There is growing interest in AI and its role in UK healthcare. The Topol review (2019) was commissioned by the UK government to look at how the NHS can benefit from technology and describes the UK as well positioned to be a world leader in healthcare technology. A section on AI and robotics highlights a national shortage of AI specialists, and recommends a programme of industry exchange networks. NHSX has been created as a specialised unit within the NHS to drive digital transformation and lead policy, implementation and change of healthcare technology from July 2019. Simon Stevens has announced that technology experts will advise on the adjustment of reimbursement frameworks by April 2020 and states that there is clear evidence that clinicians could be substituted by AI for clinical tasks. The government has announced a £250 million investment for AI development within the NHS.

What is AI?

AI is the attempt to understand intelligence, then build machines that recreate human intelligence, by which we mean a number of brain functions: thinking, learning, creating, and problem solving. AI is already integral to many routine computer functions from internet search engines to email spam filters. However, five trends have fuelled the recent surge of interest in AI: the development of powerful computers, an explosion of data (information overload), cloud computing (data infrastructure services available via the internet to smaller technology companies), developments in neuroscience, and the development of more sophisticated machine learning algorithms.

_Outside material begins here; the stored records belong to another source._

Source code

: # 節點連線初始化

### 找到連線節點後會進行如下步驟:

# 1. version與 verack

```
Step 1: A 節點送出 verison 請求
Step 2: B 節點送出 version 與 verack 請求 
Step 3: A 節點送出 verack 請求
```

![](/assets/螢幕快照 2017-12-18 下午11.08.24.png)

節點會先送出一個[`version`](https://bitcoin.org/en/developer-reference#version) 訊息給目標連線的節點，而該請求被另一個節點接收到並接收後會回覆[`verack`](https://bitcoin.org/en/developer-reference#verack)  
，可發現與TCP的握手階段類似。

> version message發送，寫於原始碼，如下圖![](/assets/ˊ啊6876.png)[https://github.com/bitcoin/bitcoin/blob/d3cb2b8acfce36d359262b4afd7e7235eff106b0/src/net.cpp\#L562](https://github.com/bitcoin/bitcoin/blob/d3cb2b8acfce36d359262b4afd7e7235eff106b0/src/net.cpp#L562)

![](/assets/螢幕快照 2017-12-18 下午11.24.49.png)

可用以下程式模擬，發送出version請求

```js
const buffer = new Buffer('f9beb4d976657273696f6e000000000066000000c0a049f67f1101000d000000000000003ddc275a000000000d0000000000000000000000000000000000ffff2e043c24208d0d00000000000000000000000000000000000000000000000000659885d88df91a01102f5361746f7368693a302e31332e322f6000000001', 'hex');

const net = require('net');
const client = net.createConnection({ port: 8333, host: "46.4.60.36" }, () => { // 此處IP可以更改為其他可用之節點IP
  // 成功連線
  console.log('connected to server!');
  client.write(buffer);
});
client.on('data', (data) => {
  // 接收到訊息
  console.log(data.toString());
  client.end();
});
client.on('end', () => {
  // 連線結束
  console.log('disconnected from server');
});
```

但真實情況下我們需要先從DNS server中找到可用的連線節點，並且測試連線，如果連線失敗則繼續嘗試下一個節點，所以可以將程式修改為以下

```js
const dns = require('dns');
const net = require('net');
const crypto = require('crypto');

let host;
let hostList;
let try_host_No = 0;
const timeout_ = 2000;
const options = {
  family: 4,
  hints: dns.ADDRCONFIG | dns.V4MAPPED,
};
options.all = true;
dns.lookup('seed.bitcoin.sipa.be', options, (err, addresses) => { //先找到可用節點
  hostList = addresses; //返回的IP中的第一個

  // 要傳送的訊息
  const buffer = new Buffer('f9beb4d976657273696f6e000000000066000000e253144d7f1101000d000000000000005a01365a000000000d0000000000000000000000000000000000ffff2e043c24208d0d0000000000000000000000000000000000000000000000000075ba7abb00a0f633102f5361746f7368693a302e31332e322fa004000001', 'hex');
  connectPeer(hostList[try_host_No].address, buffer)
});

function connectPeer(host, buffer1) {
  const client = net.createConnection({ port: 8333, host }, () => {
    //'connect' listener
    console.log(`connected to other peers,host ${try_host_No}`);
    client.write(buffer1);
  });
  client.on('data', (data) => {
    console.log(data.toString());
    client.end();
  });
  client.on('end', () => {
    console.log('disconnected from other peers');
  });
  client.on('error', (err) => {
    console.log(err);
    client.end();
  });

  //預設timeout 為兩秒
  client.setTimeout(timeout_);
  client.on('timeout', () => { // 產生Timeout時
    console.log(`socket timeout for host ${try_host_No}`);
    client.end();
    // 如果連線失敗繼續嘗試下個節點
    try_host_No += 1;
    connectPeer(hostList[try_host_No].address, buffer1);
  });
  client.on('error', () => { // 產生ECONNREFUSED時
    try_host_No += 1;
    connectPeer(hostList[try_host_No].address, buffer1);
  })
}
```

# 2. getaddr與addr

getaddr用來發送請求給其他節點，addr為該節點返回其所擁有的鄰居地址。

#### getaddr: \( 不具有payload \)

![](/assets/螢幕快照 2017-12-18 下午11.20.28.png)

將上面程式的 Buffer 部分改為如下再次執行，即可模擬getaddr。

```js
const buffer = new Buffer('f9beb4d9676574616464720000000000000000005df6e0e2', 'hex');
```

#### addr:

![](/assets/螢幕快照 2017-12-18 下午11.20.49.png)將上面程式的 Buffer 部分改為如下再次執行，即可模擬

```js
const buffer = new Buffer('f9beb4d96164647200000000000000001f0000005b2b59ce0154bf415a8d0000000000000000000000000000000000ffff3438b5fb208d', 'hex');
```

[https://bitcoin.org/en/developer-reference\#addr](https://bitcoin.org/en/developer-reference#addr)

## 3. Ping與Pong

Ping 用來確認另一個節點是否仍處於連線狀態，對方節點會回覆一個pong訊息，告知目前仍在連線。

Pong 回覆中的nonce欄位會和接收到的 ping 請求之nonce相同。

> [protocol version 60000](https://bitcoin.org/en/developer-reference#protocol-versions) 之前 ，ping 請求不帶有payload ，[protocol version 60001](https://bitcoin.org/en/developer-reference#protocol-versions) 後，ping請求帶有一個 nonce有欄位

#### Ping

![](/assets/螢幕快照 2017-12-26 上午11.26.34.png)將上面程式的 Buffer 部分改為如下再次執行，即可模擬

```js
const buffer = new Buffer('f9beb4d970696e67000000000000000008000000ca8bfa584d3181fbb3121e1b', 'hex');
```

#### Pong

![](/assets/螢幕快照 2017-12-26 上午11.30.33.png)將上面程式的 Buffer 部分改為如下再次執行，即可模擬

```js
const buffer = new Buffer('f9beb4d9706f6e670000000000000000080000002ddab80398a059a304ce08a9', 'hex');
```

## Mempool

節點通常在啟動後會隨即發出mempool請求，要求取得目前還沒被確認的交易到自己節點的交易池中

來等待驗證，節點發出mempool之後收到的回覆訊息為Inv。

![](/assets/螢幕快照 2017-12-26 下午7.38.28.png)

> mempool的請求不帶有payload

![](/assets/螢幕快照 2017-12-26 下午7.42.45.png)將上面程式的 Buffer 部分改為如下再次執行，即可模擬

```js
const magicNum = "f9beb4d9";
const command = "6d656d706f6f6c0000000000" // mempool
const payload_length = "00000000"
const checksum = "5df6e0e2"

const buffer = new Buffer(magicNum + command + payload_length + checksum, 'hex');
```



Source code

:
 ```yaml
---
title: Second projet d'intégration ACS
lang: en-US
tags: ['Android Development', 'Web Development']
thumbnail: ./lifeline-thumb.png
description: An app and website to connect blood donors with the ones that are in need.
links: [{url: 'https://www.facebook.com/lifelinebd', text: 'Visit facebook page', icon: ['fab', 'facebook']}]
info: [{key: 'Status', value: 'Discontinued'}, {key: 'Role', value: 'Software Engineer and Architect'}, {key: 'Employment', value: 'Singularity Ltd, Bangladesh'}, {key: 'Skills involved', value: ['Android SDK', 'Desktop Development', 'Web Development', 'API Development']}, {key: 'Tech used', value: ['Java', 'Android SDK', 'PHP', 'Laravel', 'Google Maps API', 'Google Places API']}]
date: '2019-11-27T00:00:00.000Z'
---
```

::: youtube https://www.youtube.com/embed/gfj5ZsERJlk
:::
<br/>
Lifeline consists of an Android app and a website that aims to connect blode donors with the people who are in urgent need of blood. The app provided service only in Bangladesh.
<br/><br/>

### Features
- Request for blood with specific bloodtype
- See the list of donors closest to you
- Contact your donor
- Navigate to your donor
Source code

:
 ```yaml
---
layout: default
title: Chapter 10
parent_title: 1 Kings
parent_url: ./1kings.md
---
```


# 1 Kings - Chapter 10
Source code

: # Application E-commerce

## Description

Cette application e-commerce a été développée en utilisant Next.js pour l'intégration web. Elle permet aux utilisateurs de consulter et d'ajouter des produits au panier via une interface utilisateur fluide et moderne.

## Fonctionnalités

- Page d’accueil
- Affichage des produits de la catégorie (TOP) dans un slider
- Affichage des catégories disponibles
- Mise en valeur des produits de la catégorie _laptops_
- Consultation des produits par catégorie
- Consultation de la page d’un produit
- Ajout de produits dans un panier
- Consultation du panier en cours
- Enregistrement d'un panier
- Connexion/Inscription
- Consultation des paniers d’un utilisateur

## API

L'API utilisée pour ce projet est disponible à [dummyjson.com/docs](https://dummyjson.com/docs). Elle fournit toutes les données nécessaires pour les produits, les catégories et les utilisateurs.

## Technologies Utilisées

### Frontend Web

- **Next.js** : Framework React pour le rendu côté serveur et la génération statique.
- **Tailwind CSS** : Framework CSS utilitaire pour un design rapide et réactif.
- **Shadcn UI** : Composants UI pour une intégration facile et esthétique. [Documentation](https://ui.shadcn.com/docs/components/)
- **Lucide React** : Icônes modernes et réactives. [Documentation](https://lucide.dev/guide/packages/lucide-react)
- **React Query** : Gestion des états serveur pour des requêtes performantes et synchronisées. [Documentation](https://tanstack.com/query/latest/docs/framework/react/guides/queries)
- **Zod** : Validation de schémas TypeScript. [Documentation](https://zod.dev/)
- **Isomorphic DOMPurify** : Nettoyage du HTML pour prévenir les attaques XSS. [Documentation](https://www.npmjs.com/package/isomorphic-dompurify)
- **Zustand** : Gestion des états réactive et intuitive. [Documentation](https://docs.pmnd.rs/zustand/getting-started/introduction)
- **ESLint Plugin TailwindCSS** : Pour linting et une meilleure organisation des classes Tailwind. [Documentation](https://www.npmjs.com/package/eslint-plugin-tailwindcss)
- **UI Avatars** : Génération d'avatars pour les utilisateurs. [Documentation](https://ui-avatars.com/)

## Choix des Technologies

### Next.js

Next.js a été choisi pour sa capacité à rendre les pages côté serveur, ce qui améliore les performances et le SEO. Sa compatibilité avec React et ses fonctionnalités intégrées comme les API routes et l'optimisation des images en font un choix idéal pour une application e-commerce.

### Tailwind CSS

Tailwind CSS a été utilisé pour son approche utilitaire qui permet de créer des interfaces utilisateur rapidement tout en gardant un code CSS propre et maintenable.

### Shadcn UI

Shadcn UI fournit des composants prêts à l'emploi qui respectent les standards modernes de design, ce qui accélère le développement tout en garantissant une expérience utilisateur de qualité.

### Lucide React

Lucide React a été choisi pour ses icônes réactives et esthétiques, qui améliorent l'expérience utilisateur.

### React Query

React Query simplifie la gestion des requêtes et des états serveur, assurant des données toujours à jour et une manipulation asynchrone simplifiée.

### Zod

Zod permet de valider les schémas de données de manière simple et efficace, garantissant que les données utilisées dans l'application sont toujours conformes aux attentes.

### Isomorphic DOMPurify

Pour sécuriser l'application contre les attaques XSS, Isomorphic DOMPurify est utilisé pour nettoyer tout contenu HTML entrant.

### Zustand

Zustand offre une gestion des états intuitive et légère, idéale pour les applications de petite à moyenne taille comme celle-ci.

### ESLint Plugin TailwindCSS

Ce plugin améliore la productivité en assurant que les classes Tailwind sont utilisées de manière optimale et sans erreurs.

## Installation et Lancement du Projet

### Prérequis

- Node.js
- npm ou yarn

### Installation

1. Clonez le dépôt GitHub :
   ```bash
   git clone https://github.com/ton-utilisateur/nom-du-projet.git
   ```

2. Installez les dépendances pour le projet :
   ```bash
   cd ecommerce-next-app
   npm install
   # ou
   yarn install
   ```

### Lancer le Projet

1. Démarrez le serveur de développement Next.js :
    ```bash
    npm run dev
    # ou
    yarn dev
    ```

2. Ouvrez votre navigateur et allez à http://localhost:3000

Very early visions of AI were of a system that would answer questions or engage in dialogue. In the way that a calculator obeys logical rules to perform sums faster than a human counterpart, traditional programming issues rules to a computer (if this, then that) allowing it to cope with many potential outcomes.

A series or pipeline of algorithms can lead to more complex systems, for example the combination of voice recognition and search engine functions allows Siri or Alexa to perform simple tasks to verbal command. Pattern or image recognition algorithms try to interpret an ECG in the most basic ECG machines (although my current lectures on ECGs begin by asking users to ignore these interpretations).

The more modern view of AI is that of a self-learning autonomous system or agent, capable of improving itself through experience without being explicitly programmed on how to do so. In machine learning, machines learn from raw inputs or training data and are not pre-programmed. For example, a feedback loop between the AI and its environment (or training data) is the basis of reinforcement learning based on trial and error, reward and punishment.

Thus software is ‘learnt’ from data instead of being written by programmers and is more able to cope with uncertainty or variability. These AI systems can devise novel insights or solutions to problems we may not even realise exist.

An example of this was the development of an AI by DeepMind in 2014, teaching itself to play Atari like computer games. In the game called Breakout where the AI teaches itself how to break through a wall by hitting a ball, the AI was missing the ball 3 out of 4 times after 30 mins (200 games). By 60 mins, however the AI was never missing a ball and by the 600th game, the AI had devised a novel way of maximising its score, tunnelling through the side of the wall and getting the ball to bounce behind wall. Another example of machine learning from DeepMind is Alpha Go, an AI capable of playing Go, a board game more complex than chess. AlphaGo was programmed with millions of moves of past Go masters but also able to improve with experience. The next version Alpha Go Zero relied on no human instruction. Starting with random play, the AI taught itself by playing itself millions of times, and within 3 days was able to beat Alpha Go. Within 40 days it was able to work out principles of Go that had taken humans 1000 years to work out and eventually defeated the world champion Lee Sedol in a stunning contest depicted in the Netflix movie, AlphaGo (2016).

Deep learning refers to a type of machine learning which mimics brain function, exploits many layered artificial neural networks, blossomed 5 years ago, removes the need for manual sorting of data and identifies patterns in disorganised datasets. Error rates in speech recognition, for example, were unchanged for a decade but dropped by 30% after the development of deep learning systems.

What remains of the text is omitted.